1. All the distinctive characteristics of personality are ascribed to the Holy Spirit in the Bible.

 

What are the distinctive characteristics, or marks, of personality? Knowledge, feeling or emotion, and will. Any entity that thinks and feels and wills is a person. When we say that the Holy Spirit is a person, there are those who understand us to mean that the Holy Spirit has hands and feet and eyes and ears and mouth, and so on, but these are not the characteristics of personality but of bodily existence. All of these characteristics or marks of personality are repeatedly ascribed to the Holy Spirit in the Old and New Testaments. We read in 1 Corinthians 2:10,11, "But God has revealed it to us by his Spirit. The Spirit searches all things, even the deep things of God. For who among men knows the thoughts of a man except the man's spirit within him? In the same way no one knows the thoughts of God except the Spirit of God." Here knowledge is ascribed to the Holy Spirit.

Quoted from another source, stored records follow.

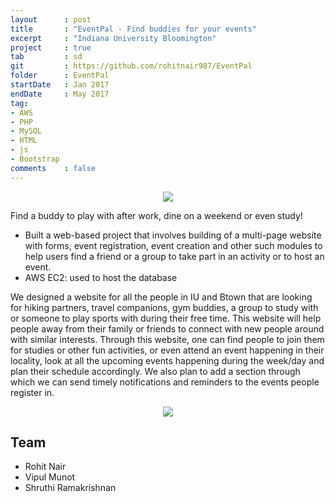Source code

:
 ```yaml
---
layout      : post
title       : "EventPal - Find buddies for your events"
excerpt     : "Indiana University Bloomington"
project     : true
tab 		: sd
git         : https://github.com/rohitnair987/EventPal
folder      : EventPal
startDate   : Jan 2017
endDate     : May 2017
tag:
- AWS
- PHP
- MySQL
- HTML
- js
- Bootstrap
comments    : false
---
```


<center><img src = "{{ site.url }}/assets/img/projects/EventPal/icon.jpg"></center>

Find a buddy to play with after work, dine on a weekend or even study!

* Built a web-based project that involves building of a multi-page website with forms, event registration, event creation and other such modules to help users find a friend or a group to take part in an activity or to host an event.
* AWS EC2: used to host the database

We designed a website for all the people in IU and Btown that are looking for hiking partners, travel companions, gym buddies, a group to study with or someone to play sports with during their free time. This website will help people away from their family or friends to connect with new people around with similar interests. Through this website, one can find people to join them for studies or other fun activities, or even attend an event happening in their locality, look at all the upcoming events happening during the week/day and plan their schedule accordingly. We also plan to add a section through which we can send timely notifications and reminders to the events people register in.


<center><img src = "{{ site.url }}/assets/img/projects/EventPal/Chess.jpg"></center>

## Team
* Rohit Nair
* Vipul Munot
* Shruthi Ramakrishnan
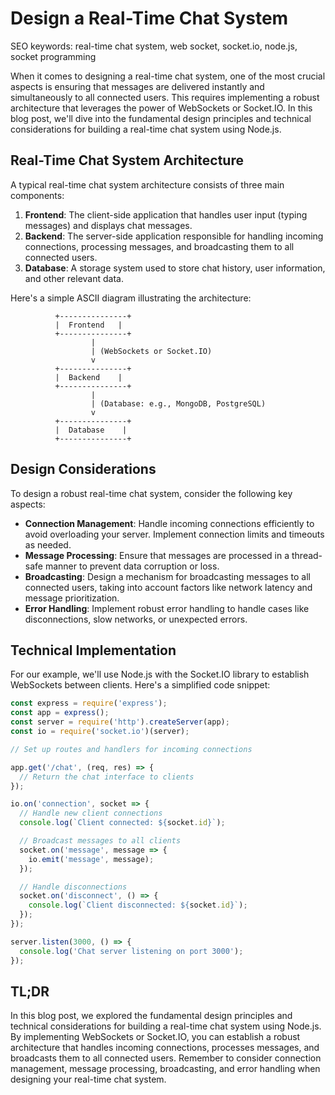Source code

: **Design a Real-Time Chat System**
===============

SEO keywords: real-time chat system, web socket, socket.io, node.js, socket programming

When it comes to designing a real-time chat system, one of the most crucial aspects is ensuring that messages are delivered instantly and simultaneously to all connected users. This requires implementing a robust architecture that leverages the power of WebSockets or Socket.IO. In this blog post, we'll dive into the fundamental design principles and technical considerations for building a real-time chat system using Node.js.

**Real-Time Chat System Architecture**
-----------------------------------

A typical real-time chat system architecture consists of three main components:

1.  **Frontend**: The client-side application that handles user input (typing messages) and displays chat messages.
2.  **Backend**: The server-side application responsible for handling incoming connections, processing messages, and broadcasting them to all connected users.
3.  **Database**: A storage system used to store chat history, user information, and other relevant data.

Here's a simple ASCII diagram illustrating the architecture:
```plain
          +---------------+
          |  Frontend   |
          +---------------+
                  |
                  | (WebSockets or Socket.IO)
                  v
          +---------------+
          |  Backend    |
          +---------------+
                  |
                  | (Database: e.g., MongoDB, PostgreSQL)
                  v
          +---------------+
          |  Database    |
          +---------------+
```

**Design Considerations**
-------------------------

To design a robust real-time chat system, consider the following key aspects:

*   **Connection Management**: Handle incoming connections efficiently to avoid overloading your server. Implement connection limits and timeouts as needed.
*   **Message Processing**: Ensure that messages are processed in a thread-safe manner to prevent data corruption or loss.
*   **Broadcasting**: Design a mechanism for broadcasting messages to all connected users, taking into account factors like network latency and message prioritization.
*   **Error Handling**: Implement robust error handling to handle cases like disconnections, slow networks, or unexpected errors.

**Technical Implementation**
-------------------------

For our example, we'll use Node.js with the Socket.IO library to establish WebSockets between clients. Here's a simplified code snippet:
```javascript
const express = require('express');
const app = express();
const server = require('http').createServer(app);
const io = require('socket.io')(server);

// Set up routes and handlers for incoming connections

app.get('/chat', (req, res) => {
  // Return the chat interface to clients
});

io.on('connection', socket => {
  // Handle new client connections
  console.log(`Client connected: ${socket.id}`);

  // Broadcast messages to all clients
  socket.on('message', message => {
    io.emit('message', message);
  });

  // Handle disconnections
  socket.on('disconnect', () => {
    console.log(`Client disconnected: ${socket.id}`);
  });
});

server.listen(3000, () => {
  console.log('Chat server listening on port 3000');
});
```

**TL;DR**
-----------

In this blog post, we explored the fundamental design principles and technical considerations for building a real-time chat system using Node.js. By implementing WebSockets or Socket.IO, you can establish a robust architecture that handles incoming connections, processes messages, and broadcasts them to all connected users. Remember to consider connection management, message processing, broadcasting, and error handling when designing your real-time chat system.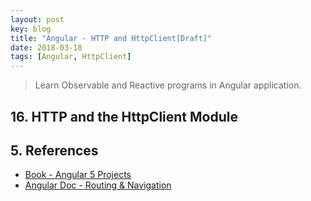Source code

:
 ```yaml
---
layout: post
key: blog
title: "Angular - HTTP and HttpClient[Draft]"
date: 2018-03-18
tags: [Angular, HttpClient]
---
```


> Learn Observable and Reactive programs in Angular application.

## 16. HTTP and the HttpClient Module

## 5. References
* [Book - Angular 5 Projects](https://www.amazon.com/Angular-Projects-Learn-Single-Applications/dp/148423278X)
* [Angular Doc - Routing & Navigation](https://angular.io/guide/router)
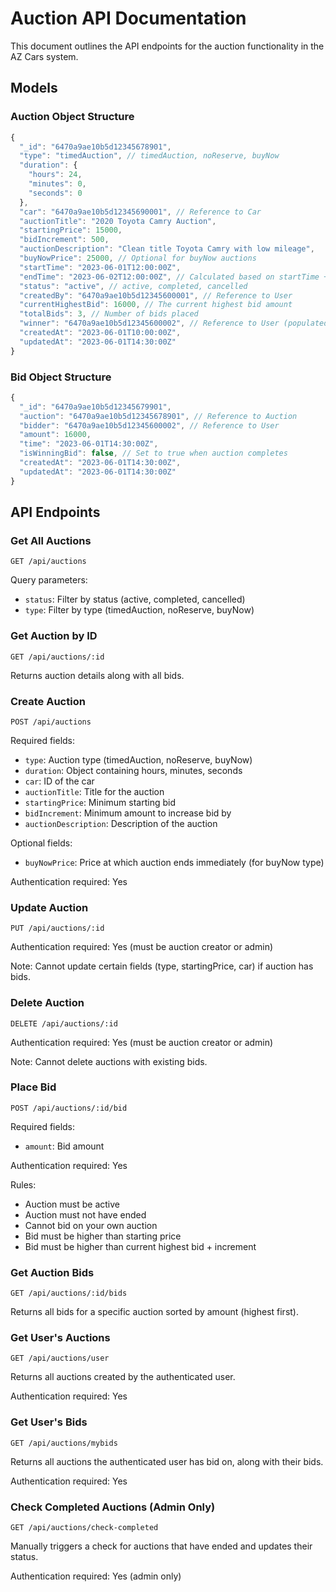 # Auction API Documentation

This document outlines the API endpoints for the auction functionality in the AZ Cars system.

## Models

### Auction Object Structure

```javascript
{
  "_id": "6470a9ae10b5d12345678901",
  "type": "timedAuction", // timedAuction, noReserve, buyNow
  "duration": {
    "hours": 24,
    "minutes": 0,
    "seconds": 0
  },
  "car": "6470a9ae10b5d12345690001", // Reference to Car
  "auctionTitle": "2020 Toyota Camry Auction",
  "startingPrice": 15000,
  "bidIncrement": 500,
  "auctionDescription": "Clean title Toyota Camry with low mileage",
  "buyNowPrice": 25000, // Optional for buyNow auctions
  "startTime": "2023-06-01T12:00:00Z",
  "endTime": "2023-06-02T12:00:00Z", // Calculated based on startTime + duration
  "status": "active", // active, completed, cancelled
  "createdBy": "6470a9ae10b5d12345600001", // Reference to User
  "currentHighestBid": 16000, // The current highest bid amount
  "totalBids": 3, // Number of bids placed
  "winner": "6470a9ae10b5d12345600002", // Reference to User (populated after auction ends)
  "createdAt": "2023-06-01T10:00:00Z",
  "updatedAt": "2023-06-01T14:30:00Z"
}
```

### Bid Object Structure

```javascript
{
  "_id": "6470a9ae10b5d12345679901",
  "auction": "6470a9ae10b5d12345678901", // Reference to Auction
  "bidder": "6470a9ae10b5d12345600002", // Reference to User
  "amount": 16000,
  "time": "2023-06-01T14:30:00Z",
  "isWinningBid": false, // Set to true when auction completes
  "createdAt": "2023-06-01T14:30:00Z",
  "updatedAt": "2023-06-01T14:30:00Z"
}
```

## API Endpoints

### Get All Auctions

```
GET /api/auctions
```

Query parameters:
- `status`: Filter by status (active, completed, cancelled)
- `type`: Filter by type (timedAuction, noReserve, buyNow)

### Get Auction by ID

```
GET /api/auctions/:id
```

Returns auction details along with all bids.

### Create Auction

```
POST /api/auctions
```

Required fields:
- `type`: Auction type (timedAuction, noReserve, buyNow)
- `duration`: Object containing hours, minutes, seconds
- `car`: ID of the car
- `auctionTitle`: Title for the auction
- `startingPrice`: Minimum starting bid
- `bidIncrement`: Minimum amount to increase bid by
- `auctionDescription`: Description of the auction

Optional fields:
- `buyNowPrice`: Price at which auction ends immediately (for buyNow type)

Authentication required: Yes

### Update Auction

```
PUT /api/auctions/:id
```

Authentication required: Yes (must be auction creator or admin)

Note: Cannot update certain fields (type, startingPrice, car) if auction has bids.

### Delete Auction

```
DELETE /api/auctions/:id
```

Authentication required: Yes (must be auction creator or admin)

Note: Cannot delete auctions with existing bids.

### Place Bid

```
POST /api/auctions/:id/bid
```

Required fields:
- `amount`: Bid amount

Authentication required: Yes

Rules:
- Auction must be active
- Auction must not have ended
- Cannot bid on your own auction
- Bid must be higher than starting price
- Bid must be higher than current highest bid + increment

### Get Auction Bids

```
GET /api/auctions/:id/bids
```

Returns all bids for a specific auction sorted by amount (highest first).

### Get User's Auctions

```
GET /api/auctions/user
```

Returns all auctions created by the authenticated user.

Authentication required: Yes

### Get User's Bids

```
GET /api/auctions/mybids
```

Returns all auctions the authenticated user has bid on, along with their bids.

Authentication required: Yes

### Check Completed Auctions (Admin Only)

```
GET /api/auctions/check-completed
```

Manually triggers a check for auctions that have ended and updates their status.

Authentication required: Yes (admin only)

We are clearly taught that the Holy Spirit is not merely an influence that illuminates our minds to comprehend the truth but a Being who Himself knows the truth.

 

In 1 Corinthians 12:11, we read, "All these are the work of one and the same Spirit, and he gives them to each one, just as he determines." Here will is ascribed to the Spirit and we are taught that the Holy Spirit is not a power that we get hold of and use according to our will but a Person of sovereign majesty, who uses us according to His will. This distinction is of fundamental importance in getting into right relations with the Holy Spirit. It is at this very point that many honest seekers after power and efficiency in service go astray. They are reaching out after, and struggling to get, possession of some mysterious and mighty power that they can make use of in their work according to their own will. They will never get possession of the power they seek until they come to recognize that there is not some Divine power for them to get hold of and use in their blindness and ignorance, but that there is a Person, infinitely wise, as well as infinitely mighty, who is willing to take possession of them and use them according to His own perfect will.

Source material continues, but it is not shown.